Nesse processo, eu aprendi que a maneira como eu abordo alguém sob minha liderança ou influência, reflete meu eu verdadeiro ou falso; como trato aqueles ao meu redor pode mostrar minha dependência de Jesus ou meus medos, inseguranças, suposições e tentativas de controle. Quando eu nutro uma experiência de fé que enfatiza participação na vida de Deus, isso enriquece o Corpo de Cristo porque o equilíbrio do poder parte do monólogo (em uma direção) para o diálogo (inclusão e comunidade). Quando crio espaços onde supõe-se e espera-se que todos os envolvidos são habitados pelo Espírito e que abordamos nossas conversas na presença de Cristo, promovemos compreensão e compaixão crescentes, assim como enfatizamos a beleza da natureza unificadora do Espírito Santo. Criar diálogos, me obriga a engajar na mútua submissão do coorporativo.
Em Filipenses 2:5, Paulo exorta a igreja em Filipos a imitar Cristo. Cristo tem autoridade e poder além do que podemos imaginar, mesmo assim Ele mostra Seu poder da seguinte maneira:
Jesus sabia que o Pai havia colocado todas as coisas debaixo do seu poder, e que viera de Deus e estava voltando para Deus; assim, levantou-se da mesa, tirou sua capa e colocou uma toalha em volta da cintura. Depois disso, derramou água numa bacia e começou a lavar os pés dos seus discípulos, enxugando-os com a toalha que estava em sua cintura. (João 13:3-5, NVI)
Essa foi sua penúltima palavra sobre liderança e poder – lavar os pés dos Seus discípulos! Sua última palavra sobre poder e autoridade foi auto sacrifício, quando ele se entregou na cruz.
Da mesma forma, Paulo exorta os Filipenses “Nada façam por ambição egoísta ou por vaidade, mas humildemente considerem os outros superiores a si mesmos.
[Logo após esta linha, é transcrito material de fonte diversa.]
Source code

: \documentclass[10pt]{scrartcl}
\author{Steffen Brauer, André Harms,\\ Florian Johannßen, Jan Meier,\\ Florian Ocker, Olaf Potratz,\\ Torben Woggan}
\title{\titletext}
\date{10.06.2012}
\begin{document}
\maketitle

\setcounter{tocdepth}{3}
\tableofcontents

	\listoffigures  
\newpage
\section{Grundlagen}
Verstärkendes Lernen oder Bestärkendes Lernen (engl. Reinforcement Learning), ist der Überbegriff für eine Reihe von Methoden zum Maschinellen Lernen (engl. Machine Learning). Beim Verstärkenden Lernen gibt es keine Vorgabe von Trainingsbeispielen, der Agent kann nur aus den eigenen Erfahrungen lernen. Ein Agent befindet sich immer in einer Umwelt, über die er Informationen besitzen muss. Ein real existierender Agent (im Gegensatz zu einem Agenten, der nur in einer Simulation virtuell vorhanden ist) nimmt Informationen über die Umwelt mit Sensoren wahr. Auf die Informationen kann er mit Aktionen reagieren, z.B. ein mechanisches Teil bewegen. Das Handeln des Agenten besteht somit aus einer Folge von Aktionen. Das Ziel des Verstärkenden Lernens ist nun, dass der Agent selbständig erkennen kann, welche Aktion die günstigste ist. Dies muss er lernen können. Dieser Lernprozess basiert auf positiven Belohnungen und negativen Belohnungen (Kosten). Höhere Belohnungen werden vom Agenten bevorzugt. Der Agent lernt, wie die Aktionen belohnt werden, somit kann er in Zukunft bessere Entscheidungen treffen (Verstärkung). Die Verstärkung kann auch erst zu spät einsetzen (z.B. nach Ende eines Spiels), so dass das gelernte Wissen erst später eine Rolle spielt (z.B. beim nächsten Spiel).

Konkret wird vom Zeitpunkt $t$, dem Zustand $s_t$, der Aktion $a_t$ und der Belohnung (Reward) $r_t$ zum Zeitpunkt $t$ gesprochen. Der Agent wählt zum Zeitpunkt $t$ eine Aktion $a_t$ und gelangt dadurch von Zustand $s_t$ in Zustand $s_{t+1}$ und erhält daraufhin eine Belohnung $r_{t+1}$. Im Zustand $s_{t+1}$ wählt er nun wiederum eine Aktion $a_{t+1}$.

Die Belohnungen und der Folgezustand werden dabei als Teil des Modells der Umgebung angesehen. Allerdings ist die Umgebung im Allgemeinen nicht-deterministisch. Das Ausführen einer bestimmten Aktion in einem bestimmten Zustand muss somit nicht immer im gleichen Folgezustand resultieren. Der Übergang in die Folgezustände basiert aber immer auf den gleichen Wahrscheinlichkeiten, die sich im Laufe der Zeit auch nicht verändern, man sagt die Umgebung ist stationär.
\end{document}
Cada um cuide, não somente dos seus interesses, mas também dos interesses dos outros” (Filipenses 2:3-4). Cristo abriu mão de ser igual a Deus para seguir um caminho cruciforme. Um caminho que não busca poder, mas é edificado no serviço e amor a outros. Somos chamados a caminhar e encontrar a vitória nesse mesmo caminho cruciforme.
Reflita a respeito:
- Separe alguns momentos e pergunte ao Espírito Sando se existem áreas em suas interações com outros onde você precisa crescer. Peça ao Espírito Santo que mostre oportunidades de compartilhar os frutos do Espírito.
- Pare um momento durante uma interação de discipulado ou liderança durante essa semana e pergunte ao Espírito Santo: o que você deseja fazer nesse momento? Escute com atenção e faça perguntas chave que levem o outro em direção ao que Cristo já está fazendo. Responda ativamente mostrando o amor, a paciência, a bondade e a gentileza de Deus.